If that person is a seller they will acknowledge. Usually the terminology is: What do you need? What can I get you?
From that point the talk is about what type of drug, how much they want, and how much they want to spend.
. . .
What shorthand is used for it is: I need a 20. I need a rock. That type language.
Jordan, a twenty-seven-year veteran of the department, had participated in well over a hundred drug investigations as both an investigator and a patrol officer and had made numerous arrests from that particular corner for drug sales[.] From his experience, cocaine dealers typically did not carry drugs on their person, in case they were arrested or robbed. They maintained a hidden stash of drugs which they could access as needed to make a sale. Jordan further averred that it was not unusual for someone to work selling drugs in order to get drugs for themselves.
On the night of 13 October 2004, Porterfield and Jordan drove in an unmarked van to the intersection of Poole Road and Lord AnsonDrive and parked in front of a convenience store. From the passenger's seat, Jordan saw defendant standing next to a second man at the edge of the store's parking lot. Jordan and defendant made eye contact and nodded at each other. Defendant approached Jordan's window and asked, What do you need? According to Jordan, that's what they do usually. If they're selling drugs they come to you. They ask you the question what you need, what you want, what you look for. Jordan replied that he needed a 20, which was street terminology for $20 worth of cocaine, crack cocaine. Defendant turned to his left toward the convenience store and hollered for someone to come to him. A woman, later identified as Chana Marks, walked over to the van from the direction of the store and joined defendant at Jordan's window. Defendant told Marks, Go get him a 20. Marks walked down Poole Road, turned left beside a house, and disappeared from Jordan's view. Defendant returned to his prior location in the parking lot. Within a minute or two at the most, Marks came back to Jordan's window and, without saying a word, gave him a small off-white pebble-shaped object wrapped in the corner of a plastic baggie in exchange for $20. Marks walked over to defendant and spoke with him while the officers radioed the take-down unit. As she walked back down to the corner of Poole Road, uniformed officers arrived and detained her and defendant. Officers found a crack pipe in Marks' pocket. Defendant had no drugs, drug paraphernalia or money on his person. A forensic chemist tested the object Marks sold toJordan and determined that it was one-tenth of a gram of cocaine base.

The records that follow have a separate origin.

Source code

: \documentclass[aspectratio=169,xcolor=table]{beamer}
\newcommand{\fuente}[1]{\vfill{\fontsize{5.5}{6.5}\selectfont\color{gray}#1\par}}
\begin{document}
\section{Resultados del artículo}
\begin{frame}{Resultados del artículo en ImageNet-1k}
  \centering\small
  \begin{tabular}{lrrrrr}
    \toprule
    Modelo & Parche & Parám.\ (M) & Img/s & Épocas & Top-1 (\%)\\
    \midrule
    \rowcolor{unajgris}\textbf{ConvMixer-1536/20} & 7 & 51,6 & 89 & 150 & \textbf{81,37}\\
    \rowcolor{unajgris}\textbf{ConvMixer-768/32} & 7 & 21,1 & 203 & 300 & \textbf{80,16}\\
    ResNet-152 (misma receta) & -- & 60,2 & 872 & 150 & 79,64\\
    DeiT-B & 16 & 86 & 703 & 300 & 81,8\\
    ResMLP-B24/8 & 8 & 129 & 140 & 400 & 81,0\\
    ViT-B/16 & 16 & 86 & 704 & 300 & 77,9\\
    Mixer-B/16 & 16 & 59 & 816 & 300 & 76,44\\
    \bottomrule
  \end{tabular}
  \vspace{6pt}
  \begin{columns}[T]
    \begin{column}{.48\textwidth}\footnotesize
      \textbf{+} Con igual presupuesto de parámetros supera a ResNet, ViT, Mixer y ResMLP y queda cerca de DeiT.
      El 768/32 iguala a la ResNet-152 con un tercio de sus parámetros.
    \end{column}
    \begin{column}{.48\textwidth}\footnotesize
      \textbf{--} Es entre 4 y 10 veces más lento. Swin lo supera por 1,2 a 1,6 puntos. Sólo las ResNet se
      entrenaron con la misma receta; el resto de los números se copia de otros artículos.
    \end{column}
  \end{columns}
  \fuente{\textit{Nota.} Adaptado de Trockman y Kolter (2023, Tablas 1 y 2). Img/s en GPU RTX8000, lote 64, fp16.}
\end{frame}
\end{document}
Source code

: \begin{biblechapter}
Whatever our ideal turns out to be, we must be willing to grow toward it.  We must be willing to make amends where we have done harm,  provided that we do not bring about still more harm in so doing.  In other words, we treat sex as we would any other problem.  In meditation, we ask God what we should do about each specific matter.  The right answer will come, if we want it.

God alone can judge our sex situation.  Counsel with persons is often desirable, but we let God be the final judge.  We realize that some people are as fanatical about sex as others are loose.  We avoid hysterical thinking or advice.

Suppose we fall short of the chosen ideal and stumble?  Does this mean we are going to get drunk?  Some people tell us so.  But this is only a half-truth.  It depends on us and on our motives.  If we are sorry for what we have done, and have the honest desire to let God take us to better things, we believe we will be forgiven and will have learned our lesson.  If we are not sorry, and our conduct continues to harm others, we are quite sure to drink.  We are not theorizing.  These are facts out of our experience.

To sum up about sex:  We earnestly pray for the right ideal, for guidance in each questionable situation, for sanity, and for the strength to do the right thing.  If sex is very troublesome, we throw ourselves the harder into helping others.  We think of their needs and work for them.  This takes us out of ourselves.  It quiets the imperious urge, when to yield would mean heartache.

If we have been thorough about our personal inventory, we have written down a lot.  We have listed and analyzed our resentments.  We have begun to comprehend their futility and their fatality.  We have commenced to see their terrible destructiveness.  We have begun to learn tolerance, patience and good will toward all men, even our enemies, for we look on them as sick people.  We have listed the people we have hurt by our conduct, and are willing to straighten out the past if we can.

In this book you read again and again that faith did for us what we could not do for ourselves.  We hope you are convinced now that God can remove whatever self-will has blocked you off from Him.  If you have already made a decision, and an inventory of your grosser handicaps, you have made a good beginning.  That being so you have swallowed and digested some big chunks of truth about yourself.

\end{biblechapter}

Marks testified that she had been convicted for selling crack cocaine to Jordan and served an eight month prison sentence. She had worked for fifteen years as a drug runner for multiple dealers, receiving crack cocaine in exchange for her services. The dealers in the area either held the drugs on their persons or kept their stashes of drugs very c[l]ose to them where they can see them. Marks had known defendant for years from the neighborhood but did not work with him or sell drugs for him. On the night of 13 October 2004, she was standing near defendant on the sidewalk in front of the convenience store when a van arrived. After the van's occupant said something to defendant, he turned toward Marks and said, [H]e's got a 20. Marks walked across the street and obtained $20 worth of crack cocaine from a dealer named Marcus, who was sitting right on the corner of the front porch of the house. After completing the sale, she was arrested on her way to deliver the money to Marcus. The police took the $20 bill from her and found the stem she used to smoke cocaine. Marks denied stopping to speak to defendant before returning to Marcus.